Isn’t that odd? What Major Charles Emerson Winchester wants…what he craves…are answers to all the pain, all the destruction, all the tragedy and suffering around him. “Can you see anything? Can you feel anything? I have to know!” And what he gets instead of answers, is a fragrance, a symbol, an image, an experience. For all the dying soldier can say in the midst of his own suffering and pain is, “I smell bread!” That is it, “I smell bread!”
But haven’t you felt like Charles before? Longing for answers? Overwhelmed by all the pain and suffering that surrounds you? Maybe is your failing health? Maybe it’s a failing job? Maybe it’s a failing marriage? Maybe it’s your children? Maybe it’s your parents? Maybe it’s your faith?
So many struggles! So many questions! We need an experience! We need to smell bread!
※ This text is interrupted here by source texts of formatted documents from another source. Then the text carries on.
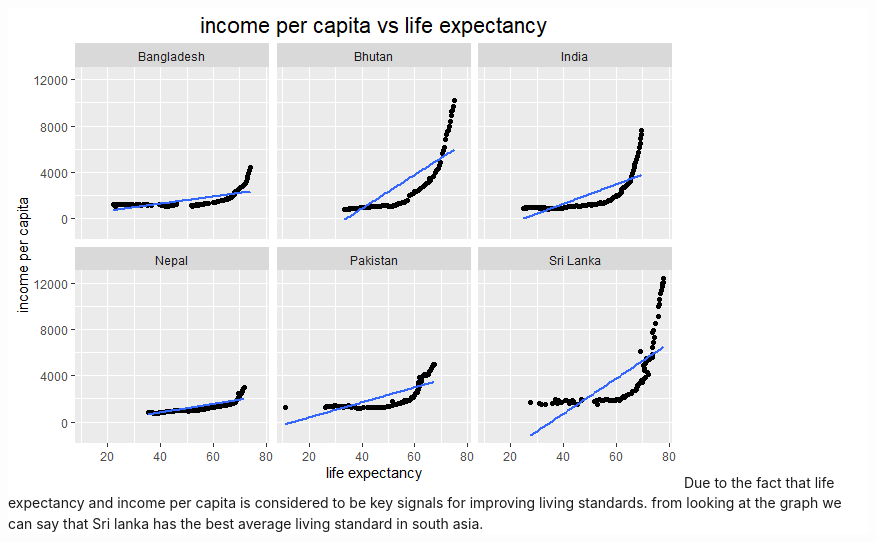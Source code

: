 ![](midterm_2_files/figure-html/unnamed-chunk-24-1.png)
Due to the fact that life expectancy and income per capita is considered to be key signals for improving living standards. from looking at the graph we can say that Sri lanka has the best average living standard in south asia.










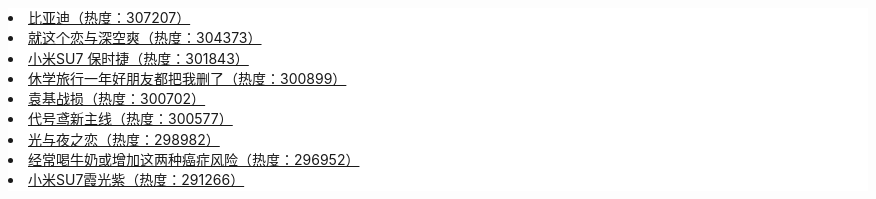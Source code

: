 <li>
<a href="https://s.weibo.com/weibo?q=%23%E6%AF%94%E4%BA%9A%E8%BF%AA%23" target="weibo">
比亚迪（热度：307207）
</a>
</li>

<li>
<a href="https://s.weibo.com/weibo?q=%23%E5%B0%B1%E8%BF%99%E4%B8%AA%E6%81%8B%E4%B8%8E%E6%B7%B1%E7%A9%BA%E7%88%BD%23" target="weibo">
就这个恋与深空爽（热度：304373）
</a>
</li>

<li>
<a href="https://s.weibo.com/weibo?q=%23%E5%B0%8F%E7%B1%B3SU7%20%E4%BF%9D%E6%97%B6%E6%8D%B7%23" target="weibo">
小米SU7 保时捷（热度：301843）
</a>
</li>

<li>
<a href="https://s.weibo.com/weibo?q=%23%E4%BC%91%E5%AD%A6%E6%97%85%E8%A1%8C%E4%B8%80%E5%B9%B4%E5%A5%BD%E6%9C%8B%E5%8F%8B%E9%83%BD%E6%8A%8A%E6%88%91%E5%88%A0%E4%BA%86%23" target="weibo">
休学旅行一年好朋友都把我删了（热度：300899）
</a>
</li>

<li>
<a href="https://s.weibo.com/weibo?q=%23%E8%A2%81%E5%9F%BA%E6%88%98%E6%8D%9F%23" target="weibo">
袁基战损（热度：300702）
</a>
</li>

<li>
<a href="https://s.weibo.com/weibo?q=%23%E4%BB%A3%E5%8F%B7%E9%B8%A2%E6%96%B0%E4%B8%BB%E7%BA%BF%23" target="weibo">
代号鸢新主线（热度：300577）
</a>
</li>

<li>
<a href="https://s.weibo.com/weibo?q=%23%E5%85%89%E4%B8%8E%E5%A4%9C%E4%B9%8B%E6%81%8B%23" target="weibo">
光与夜之恋（热度：298982）
</a>
</li>

<li>
<a href="https://s.weibo.com/weibo?q=%23%E7%BB%8F%E5%B8%B8%E5%96%9D%E7%89%9B%E5%A5%B6%E6%88%96%E5%A2%9E%E5%8A%A0%E8%BF%99%E4%B8%A4%E7%A7%8D%E7%99%8C%E7%97%87%E9%A3%8E%E9%99%A9%23" target="weibo">
经常喝牛奶或增加这两种癌症风险（热度：296952）
</a>
</li>

<li>
<a href="https://s.weibo.com/weibo?q=%23%E5%B0%8F%E7%B1%B3SU7%E9%9C%9E%E5%85%89%E7%B4%AB%23" target="weibo">
小米SU7霞光紫（热度：291266）
</a>
</li>
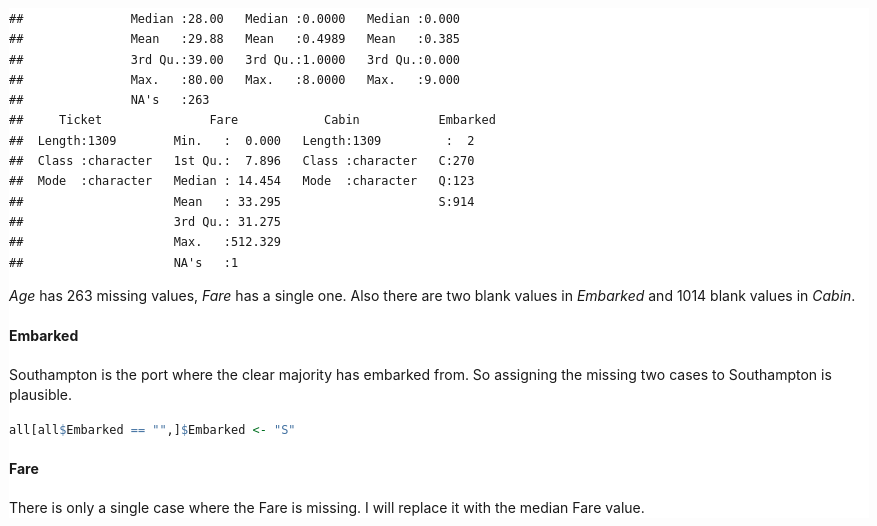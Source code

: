     ##               Median :28.00   Median :0.0000   Median :0.000  
    ##               Mean   :29.88   Mean   :0.4989   Mean   :0.385  
    ##               3rd Qu.:39.00   3rd Qu.:1.0000   3rd Qu.:0.000  
    ##               Max.   :80.00   Max.   :8.0000   Max.   :9.000  
    ##               NA's   :263                                     
    ##     Ticket               Fare            Cabin           Embarked
    ##  Length:1309        Min.   :  0.000   Length:1309         :  2   
    ##  Class :character   1st Qu.:  7.896   Class :character   C:270   
    ##  Mode  :character   Median : 14.454   Mode  :character   Q:123   
    ##                     Mean   : 33.295                      S:914   
    ##                     3rd Qu.: 31.275                              
    ##                     Max.   :512.329                              
    ##                     NA's   :1

*Age* has 263 missing values, *Fare* has a single one. Also there are two blank values in *Embarked* and 1014 blank values in *Cabin*.

#### Embarked

Southampton is the port where the clear majority has embarked from. So assigning the missing two cases to Southampton is plausible.

``` r
all[all$Embarked == "",]$Embarked <- "S"
```

#### Fare

There is only a single case where the Fare is missing. I will replace it with the median Fare value.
We are creature’s that need symbols, images, sacraments. Sometimes it’s not enough to simply be told” it’ll be OK.” We need more than a good sermon. We need something that we can taste, something we can see, something we can touch, something we can smell. We need a real experience of the living and risen Christ! Through the Lord’s Supper you experience Jesus in the Bread and in the Wine.
The Roman Catholic tradition teaches that in Holy Communion the Bread becomes the flesh of Jesus and the Wine becomes the blood. So there is a literal eating of the flesh and drinking of the blood. On the other side there are the Presbyterians who believe more in a spiritual aspect of the supper.
And then there are the Baptists who believe the bread stays bread and the grape juice, well the grape juice is miraculously changed into wine.
But seriously, we as Lutherans teach the bread stays bread and the wine stays wine, but listen up, coming through the elements is the real/actual presence of Jesus. The words, “This is my body, this is my blood” assure you and I that Christ is truly with you right now, giving you courage and strength as you muddle through all your struggles and questions.
We experience Jesus through the Last Supper!
The question that arises in my tiny little mind is how in the world can Jesus Physically be present with us her and now? You should all know also by now that the Sacraments are a Sacred Mystery. I believe we all know there are some things that can’t be explained, but with that said, you should also know by now that shouldn’t keep us from trying.
An illustration that brought this home in my heart comes to us from science. That’s right, good ole science. Albert Einstein in his general theory of relativity points out that time is relative to motion. Got that? The faster we travel, the more time is compressed. Stay with me now!
If you were put into a rocket and sent to outer space, traveling at a speed of 170,000 miles per second and you stayed in space traveling at that speed for 10 years. When you got back, you would be 10 years older, however, everyone else would be 20 years older.